▸ TRY IT:
Starting at the line that holds "- （三）已经完成的建设工程质量不合格，并拒绝修复的；", transcribe every line to the end of the data exactly; include no other lines.

▸ RECORDS FOR THIS TASK:
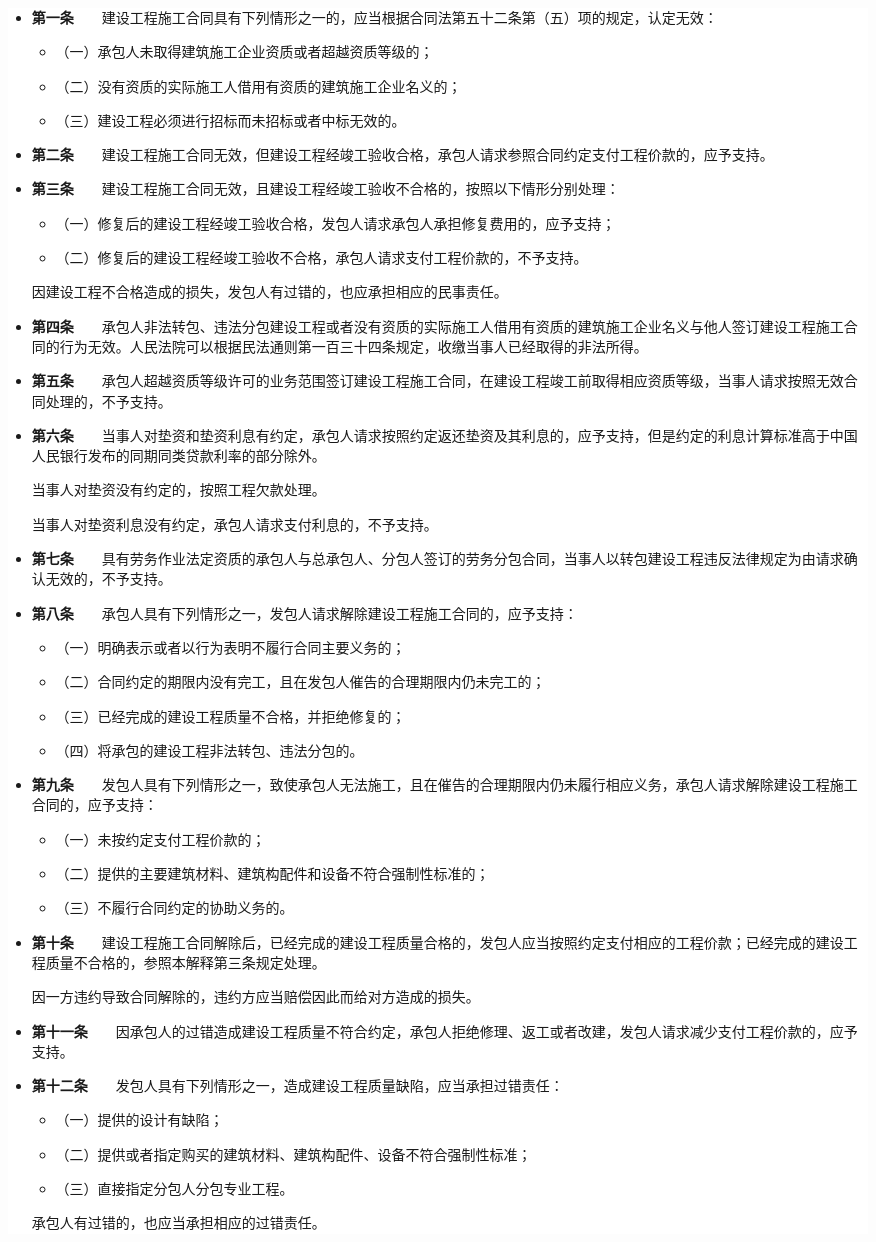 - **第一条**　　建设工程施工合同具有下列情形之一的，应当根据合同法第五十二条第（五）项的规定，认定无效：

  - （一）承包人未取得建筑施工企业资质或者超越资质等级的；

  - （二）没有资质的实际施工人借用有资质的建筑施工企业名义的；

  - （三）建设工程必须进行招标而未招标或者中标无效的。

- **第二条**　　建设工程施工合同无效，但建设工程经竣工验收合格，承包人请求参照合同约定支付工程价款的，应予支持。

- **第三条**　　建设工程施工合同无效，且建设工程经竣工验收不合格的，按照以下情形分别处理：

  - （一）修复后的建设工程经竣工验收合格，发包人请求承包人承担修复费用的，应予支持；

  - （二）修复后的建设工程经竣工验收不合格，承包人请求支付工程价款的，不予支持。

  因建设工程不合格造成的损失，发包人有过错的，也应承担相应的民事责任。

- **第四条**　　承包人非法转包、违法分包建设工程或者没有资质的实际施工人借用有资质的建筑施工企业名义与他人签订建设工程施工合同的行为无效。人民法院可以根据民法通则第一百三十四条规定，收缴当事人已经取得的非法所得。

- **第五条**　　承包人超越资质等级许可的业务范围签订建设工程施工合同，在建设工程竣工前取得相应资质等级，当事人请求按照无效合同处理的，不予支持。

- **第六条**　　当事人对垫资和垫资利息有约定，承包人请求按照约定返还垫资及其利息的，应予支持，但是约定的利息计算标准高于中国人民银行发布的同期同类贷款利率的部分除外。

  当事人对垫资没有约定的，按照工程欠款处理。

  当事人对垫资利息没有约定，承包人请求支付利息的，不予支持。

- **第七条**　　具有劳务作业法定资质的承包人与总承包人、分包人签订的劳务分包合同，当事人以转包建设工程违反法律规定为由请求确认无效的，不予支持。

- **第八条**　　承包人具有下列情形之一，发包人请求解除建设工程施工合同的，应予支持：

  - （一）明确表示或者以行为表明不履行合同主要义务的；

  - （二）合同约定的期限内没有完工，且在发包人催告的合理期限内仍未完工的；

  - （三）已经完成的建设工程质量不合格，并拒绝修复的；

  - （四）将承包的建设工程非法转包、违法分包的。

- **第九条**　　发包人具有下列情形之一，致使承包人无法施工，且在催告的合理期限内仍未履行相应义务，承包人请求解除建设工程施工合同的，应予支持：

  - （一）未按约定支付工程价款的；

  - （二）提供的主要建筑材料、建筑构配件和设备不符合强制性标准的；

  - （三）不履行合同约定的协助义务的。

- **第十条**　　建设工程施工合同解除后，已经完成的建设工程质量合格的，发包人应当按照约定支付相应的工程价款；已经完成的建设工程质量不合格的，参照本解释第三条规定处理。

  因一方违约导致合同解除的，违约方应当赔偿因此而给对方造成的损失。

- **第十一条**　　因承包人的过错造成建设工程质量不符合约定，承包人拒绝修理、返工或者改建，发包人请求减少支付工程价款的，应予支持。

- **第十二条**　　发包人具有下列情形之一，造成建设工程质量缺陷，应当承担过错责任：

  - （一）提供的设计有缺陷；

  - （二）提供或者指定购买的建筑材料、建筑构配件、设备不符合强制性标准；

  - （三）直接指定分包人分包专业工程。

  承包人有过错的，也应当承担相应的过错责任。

▸ SOLUTION TO THIS TASK:
  - （三）已经完成的建设工程质量不合格，并拒绝修复的；

  - （四）将承包的建设工程非法转包、违法分包的。

- **第九条**　　发包人具有下列情形之一，致使承包人无法施工，且在催告的合理期限内仍未履行相应义务，承包人请求解除建设工程施工合同的，应予支持：

  - （一）未按约定支付工程价款的；

  - （二）提供的主要建筑材料、建筑构配件和设备不符合强制性标准的；

  - （三）不履行合同约定的协助义务的。

- **第十条**　　建设工程施工合同解除后，已经完成的建设工程质量合格的，发包人应当按照约定支付相应的工程价款；已经完成的建设工程质量不合格的，参照本解释第三条规定处理。

  因一方违约导致合同解除的，违约方应当赔偿因此而给对方造成的损失。

- **第十一条**　　因承包人的过错造成建设工程质量不符合约定，承包人拒绝修理、返工或者改建，发包人请求减少支付工程价款的，应予支持。

- **第十二条**　　发包人具有下列情形之一，造成建设工程质量缺陷，应当承担过错责任：

  - （一）提供的设计有缺陷；

  - （二）提供或者指定购买的建筑材料、建筑构配件、设备不符合强制性标准；

  - （三）直接指定分包人分包专业工程。

  承包人有过错的，也应当承担相应的过错责任。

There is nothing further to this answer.